Zack Zero [Review]
Every now and then we look to indie games to give us the sense of originality that many AAA titles lack in the video game industry. Indie games are able to take the risks that many big budget companies just are not willing to take. Sometimes it works great, and we get amazing titles like Flow, The Walking Dead, Journey, and Amnesia. Other times, we get games like Zack Zero.
You take on role of generic superhero Zack Zero, a man on a quest to save his love, Marlene, from the evil Zulrog. You are given a very brief introduction to the world and what you are supposed to do, which is to save Marlene, smash the evil aliens, and live happily ever after. The game does not try to be complex; you are the good guy, and the aliens are the bad guys.
The first thing that you will notice when picking up Zack Zero (aside from the abysmal voice acting) is the game’s art direction. The developers deserve some credit here, it was clear they were trying to make a visually impressive platformer, and for the most part it works. It feels like a cheesy 90s cartoon and is actually rather pleasant. The characters are rendered with disproportionate heads as well as lengthy bodies and the game has a very vibrant color palate. Unfortunately, that is where the positives to Zack Zero end.

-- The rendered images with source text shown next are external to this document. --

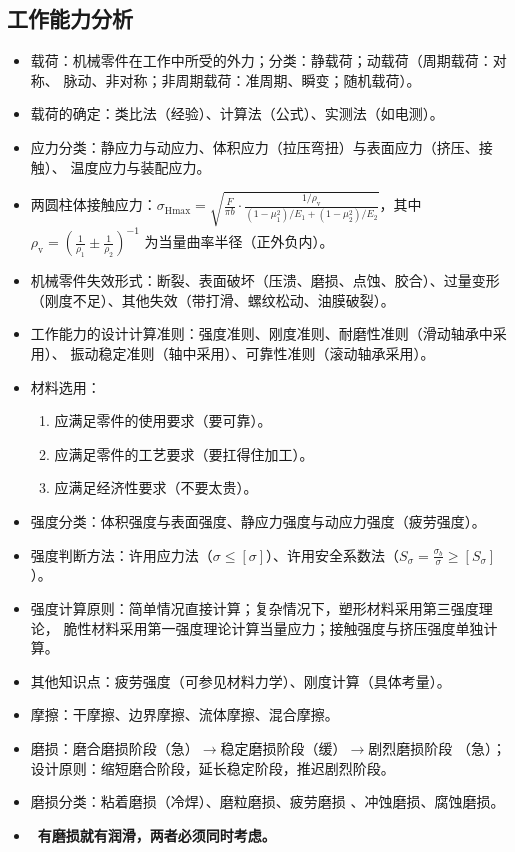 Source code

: \documentclass[12pt,a4paper]{article}
\newcommand{\tightlist}{\setlength{\parskip}{0pt}\setlength{\itemsep}{0pt}}
\newcommand{\hint}[1]{\textsf{（#1）}}
\newcommand{\minor}[1]{{\color{gray} #1}}
\newcommand{\then}{$\to$}
\renewcommand{\emph}[1]{\faIcon[regular]{lightbulb}\ \textbf{#1}}
\begin{document}
\subsection{工作能力分析}
\begin{itemize}\tightlist
    \item 载荷：机械零件在工作中所受的外力；分类：静载荷；动载荷\hint{周期载荷：对称、
    脉动、非对称；非周期载荷：准周期、瞬变；随机载荷}。
    \item \minor{载荷的确定：类比法\hint{经验}、计算法\hint{公式}、实测法\hint{如电测}。}
    \item 应力分类：静应力与动应力、体积应力\hint{拉压弯扭}与表面应力\hint{挤压、接触}、
    温度应力与装配应力。
    \item \minor{两圆柱体接触应力：$\sigma_\text{Hmax}=\sqrt{\frac F{\pi b}\cdot
    \frac{1/\rho_\text{v}}{(1-\mu_1^2)/E_1+(1-\mu_2^2)/E_2}}$，其中$\rho_\text{v}
    =\left(\frac1{\rho_1}\pm\frac1{\rho_2}\right)^{-1}$ 为当量曲率半径\hint{正外负内}。}
    \item 机械零件失效形式：断裂、表面破坏\hint{压溃、磨损、点蚀、胶合}、过量变形
    \hint{刚度不足}、其他失效\hint{带打滑、螺纹松动、油膜破裂}。
    \item 工作能力的设计计算准则：强度准则、刚度准则、耐磨性准则\hint{滑动轴承中采用}、
    振动稳定准则\hint{轴中采用}、可靠性准则\hint{滚动轴承采用}。
    \item 材料选用：
    \begin{enumerate}\tightlist
        \item 应满足零件的使用要求\hint{要可靠}。
        \item 应满足零件的工艺要求\hint{要扛得住加工}。
        \item 应满足经济性要求\hint{不要太贵}。
    \end{enumerate}
    \item 强度分类：体积强度与表面强度、静应力强度与动应力强度\hint{疲劳强度}。
    \item 强度判断方法：许用应力法\hint{$\sigma\leq[\sigma]$}、许用安全系数法\hint%
    {$S_\sigma=\frac{\sigma_b}{\sigma}\geq[S_\sigma]$}。
    \item \minor{强度计算原则：简单情况直接计算；复杂情况下，塑形材料采用第三强度理论，
    脆性材料采用第一强度理论计算当量应力；接触强度与挤压强度单独计算。}
    \item \minor{其他知识点：疲劳强度\hint{可参见材料力学}、刚度计算\hint{具体考量}。}
    \item \minor{摩擦：干摩擦、边界摩擦、流体摩擦、混合摩擦。}
    \item 磨损：磨合磨损阶段\hint{急}\then 稳定磨损阶段\hint{缓}\then 剧烈磨损阶段
    \hint{急}；设计原则：缩短磨合阶段，延长稳定阶段，推迟剧烈阶段。
    \item 磨损分类：粘着磨损\hint{冷焊}、磨粒磨损、疲劳磨损\minor{、冲蚀磨损、腐蚀磨损}。
    \item \emph{有磨损就有润滑，两者必须同时考虑。}
\end{itemize}
\end{document}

When the opening cutscene begins, you are shown a slideshow with narration from the worst narrator of all time. The narrator overacts the hell out of his lines and as a result you just wind up feeling embarrassed that you’re playing the game. This was likely to follow up on the game’s aesthetic style, though it does not help, as the voice acting is simply that cringe-worthy.

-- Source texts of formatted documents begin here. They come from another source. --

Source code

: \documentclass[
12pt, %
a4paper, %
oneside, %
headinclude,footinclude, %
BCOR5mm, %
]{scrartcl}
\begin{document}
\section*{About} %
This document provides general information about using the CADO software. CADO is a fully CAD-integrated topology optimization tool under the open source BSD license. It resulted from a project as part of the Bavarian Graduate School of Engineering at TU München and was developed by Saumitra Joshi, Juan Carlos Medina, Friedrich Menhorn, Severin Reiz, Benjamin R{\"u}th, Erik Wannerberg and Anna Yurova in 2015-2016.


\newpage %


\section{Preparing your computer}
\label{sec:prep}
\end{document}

While the environmental backdrop looks rather decent, the overall layout design of the levels is just sporadic and uneven. Pointless obstacles will be placed in your way, as well as small puzzles that would be easy if they worked. Sometimes the environmental areas you are supposed to interact with will not initiate, so when you think you messed up you actually did not and the game simply refused to register the command. The game will also freeze in specific sections on the PS3 version and the response time from when you input a command is off by about half a second.
Zack Zero is a 2D platformer on a 3D plain, but one with some problems. Players will find themselves jumping toward a nearby floating rock, failing to grab hold and plummeting to their death. Zack will fail to grab ledges that are clearly within range; being repeatedly stopped by invisible walls which will send him falling to his death and sending the player to a cutscene. This cutscene happens –every– time you die, and it cannot be skipped.

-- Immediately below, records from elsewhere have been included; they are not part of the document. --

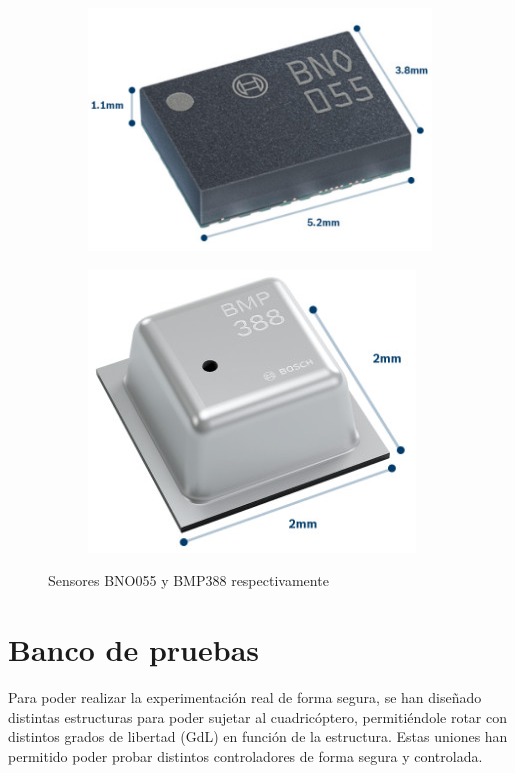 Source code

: 	
\begin{figure}[htb!]
	\centering
	\begin{subfigure}{0.4\textwidth}
		\centering
		\includegraphics[height=0.5\textwidth]{hardware/bno055.jpeg}
		\label{BNO055}
	\end{subfigure}
	\begin{subfigure}{0.4\textwidth}
		\centering
		\includegraphics[height=0.5\textwidth]{hardware/bmp388.jpeg}
		\label{BMP388}
	\end{subfigure}
	\caption{Sensores BNO055 y BMP388 respectivamente}
\end{figure}


 

\section{Banco de pruebas}
Para poder realizar la experimentación real de forma segura, se han diseñado distintas estructuras para poder sujetar al cuadricóptero, permitiéndole rotar con distintos grados de libertad (GdL) en función de la estructura. Estas uniones han permitido poder probar distintos controladores de forma segura y controlada.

For the rest of the gameplay, you run about each of the levels smashing enemies with three elemental powers. Your fire powers increase your speed and agility, while letting you burn your foes. (naturally). Your rock-based powers are the slowest of your abilities, however they also cause the highest damage. You can hammer your fists into the ground, watching as the reptilian aliens fly into the sky and come crashing back down in defeat. Your final set of powers are your ice abilities which channel gusts of wind that slow your foes and freeze them in place, letting you hit them with another ability.
The combat would work well if using your powers didn’t also drain your energy bar. This places Zack Zero in an interesting position, as the game wants you to use the abilities yet punishes you for trying to do so. Your energy bar depletes whenever you use powers, however this same bar also protects you from incoming damage. The concept is interesting, however the execution is poor because enemies swarm you in mass numbers. You will deplete your energy through being hit or using your powers and as a result you are forced to run around the map until your energy recharges. This design idea fails because Zack is just not powerful enough to handle many of the swarms of enemies; damage or using his abilities drains too much of his energy.
You never truly feel a sense of power in the game. Zack Zero loses most of his abilities at the start of the game when he is beaten to a pulp by a large space alien. This is supposed to give the player a sense of progression, however it just does not. Your power attacks never change, only grow in strength and you’ll just be mashing the same few buttons as you get swarmed by enemies from both sides.
Zack Zero ended up being a disappointment, something that’s unfortunate considering that the game had potential. Upon first glances of the trailer, the game appeared to have a heavy focus on action and to be more challenging than other popular platformers. As the game progresses its many bugs become more evident, including Zack randomly falling through the map and the game freezing repeatedly in one spot on PC and PS3. Combat is dull, with players finding themselves pressing the same three buttons continuously in combat. Between the generic story, the abysmal voice acting, clunky controls and broken platforming sections, Zack Zero will be a game quickly forgotten about. Fear not, Mario and Little Big Planet, your genres have not been threatened by the new kid on the block.